CIP and outstanding taxes to pay ALORICA workers hired by gov’t

0
549
- Advertisement -

Chief of Staff, Lionel “Max” Hurst, has disclosed that the government intends to use funds from the Citizenship by Investment Programme (CIP) and taxes recovered by the government to finance the hiring of 100 former ALORICA workers.
“We anticipate using some of the resources from the Citizenship by Investment Programme as well as some of the additional taxes that we intend to collect by being more vigilant in collecting government taxes,” Hurst proclaimed in an interview yesterday with OBSERVER media.
He admitted that the CIP, which has been used over the years to finance many government initiatives, is not currently in a state to take on the recurring cost of salaries/wages for the impending hires and the cost of funding the entire operation by itself. Therefore, the government has been implementing a more robust tax collection mechanism to recover outstanding revenue.
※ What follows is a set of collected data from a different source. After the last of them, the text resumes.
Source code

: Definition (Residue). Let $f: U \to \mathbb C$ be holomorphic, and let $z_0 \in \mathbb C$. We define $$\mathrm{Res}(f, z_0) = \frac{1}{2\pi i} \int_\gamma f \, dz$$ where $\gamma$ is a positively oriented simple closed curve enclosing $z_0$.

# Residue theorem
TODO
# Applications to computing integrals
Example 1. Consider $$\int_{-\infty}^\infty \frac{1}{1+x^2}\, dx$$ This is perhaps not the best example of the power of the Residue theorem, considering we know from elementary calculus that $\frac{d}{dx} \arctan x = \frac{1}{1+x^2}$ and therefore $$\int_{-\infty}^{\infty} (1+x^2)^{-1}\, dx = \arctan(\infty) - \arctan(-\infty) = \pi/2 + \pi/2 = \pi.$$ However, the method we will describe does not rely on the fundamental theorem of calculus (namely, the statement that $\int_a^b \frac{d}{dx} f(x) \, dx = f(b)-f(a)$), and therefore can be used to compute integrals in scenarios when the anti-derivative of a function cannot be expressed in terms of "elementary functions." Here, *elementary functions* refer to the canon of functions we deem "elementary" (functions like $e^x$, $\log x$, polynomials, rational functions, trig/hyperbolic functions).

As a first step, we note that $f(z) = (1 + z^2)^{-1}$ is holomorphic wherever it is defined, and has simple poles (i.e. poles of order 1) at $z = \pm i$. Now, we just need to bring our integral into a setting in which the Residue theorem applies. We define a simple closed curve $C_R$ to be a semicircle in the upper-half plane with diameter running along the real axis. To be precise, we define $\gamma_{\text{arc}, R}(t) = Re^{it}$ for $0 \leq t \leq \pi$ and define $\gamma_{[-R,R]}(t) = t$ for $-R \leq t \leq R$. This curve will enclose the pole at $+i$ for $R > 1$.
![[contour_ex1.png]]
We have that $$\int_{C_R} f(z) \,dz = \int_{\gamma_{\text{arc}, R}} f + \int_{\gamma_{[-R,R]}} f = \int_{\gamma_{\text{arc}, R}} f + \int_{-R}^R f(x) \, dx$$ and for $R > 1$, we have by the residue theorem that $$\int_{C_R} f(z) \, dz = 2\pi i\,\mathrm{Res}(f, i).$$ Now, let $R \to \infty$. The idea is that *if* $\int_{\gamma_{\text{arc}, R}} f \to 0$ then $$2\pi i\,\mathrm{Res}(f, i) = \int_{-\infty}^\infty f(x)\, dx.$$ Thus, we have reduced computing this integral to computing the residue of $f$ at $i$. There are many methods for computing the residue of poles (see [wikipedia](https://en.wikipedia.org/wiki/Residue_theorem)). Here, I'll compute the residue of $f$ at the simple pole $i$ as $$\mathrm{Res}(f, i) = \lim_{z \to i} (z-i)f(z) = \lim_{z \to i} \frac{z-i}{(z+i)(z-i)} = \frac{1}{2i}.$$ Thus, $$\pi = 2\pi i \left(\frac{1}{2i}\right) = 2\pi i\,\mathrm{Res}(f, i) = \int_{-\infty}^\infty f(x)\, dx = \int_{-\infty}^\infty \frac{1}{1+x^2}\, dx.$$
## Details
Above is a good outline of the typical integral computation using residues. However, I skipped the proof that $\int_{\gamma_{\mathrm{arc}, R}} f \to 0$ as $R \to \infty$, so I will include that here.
He said that government made the decision to hire these 100 workers in a programme to digitise birth, marriage and death records that are deteriorating in the national archives. He said that records prior to the 1950s are still on paper and are yet to be digitised.
Hurst added that the undertaking is not one of simply scanning the documents and entering them as PDFs, but workers will have to take the information off the page and type it into a computer database so that it can be accessed at anytime in the future.
The former Antigua and Barbuda ambassador to the United Nations explained that in order to ensure fairness in hiring, six or seven people will be hired from each of the 16 electoral districts in Antigua. Interested individuals are asked to apply to their parliamentary representative.
 He revealed that a couple of things must happen before these people are hired. A site must be identified for a facility big enough to house 100 computers and given the high value of the records that will be digitised, a security system must be put in place to ensure that they are not stolen or destroyed.
The government official said that getting these variables in place might take the government another three or four weeks.
Approximately 400 employees of ALORICA also known as the NCO Financial Services were laid off at the end of July. The news of the pending closure was first made public by Prime Minister Gaston Browne during a radio interview at another media house. Browne suggested that the company was closing its doors due to poor service by its employees.
The company quickly refuted Browne’s claims and stated that the it was moving its operations to Jamaica due to the high operating cost of business in Antigua. The company said that since setting up shop in Antigua it injected more than US $50 million and has employed more than 3,000 staff over the10 year period.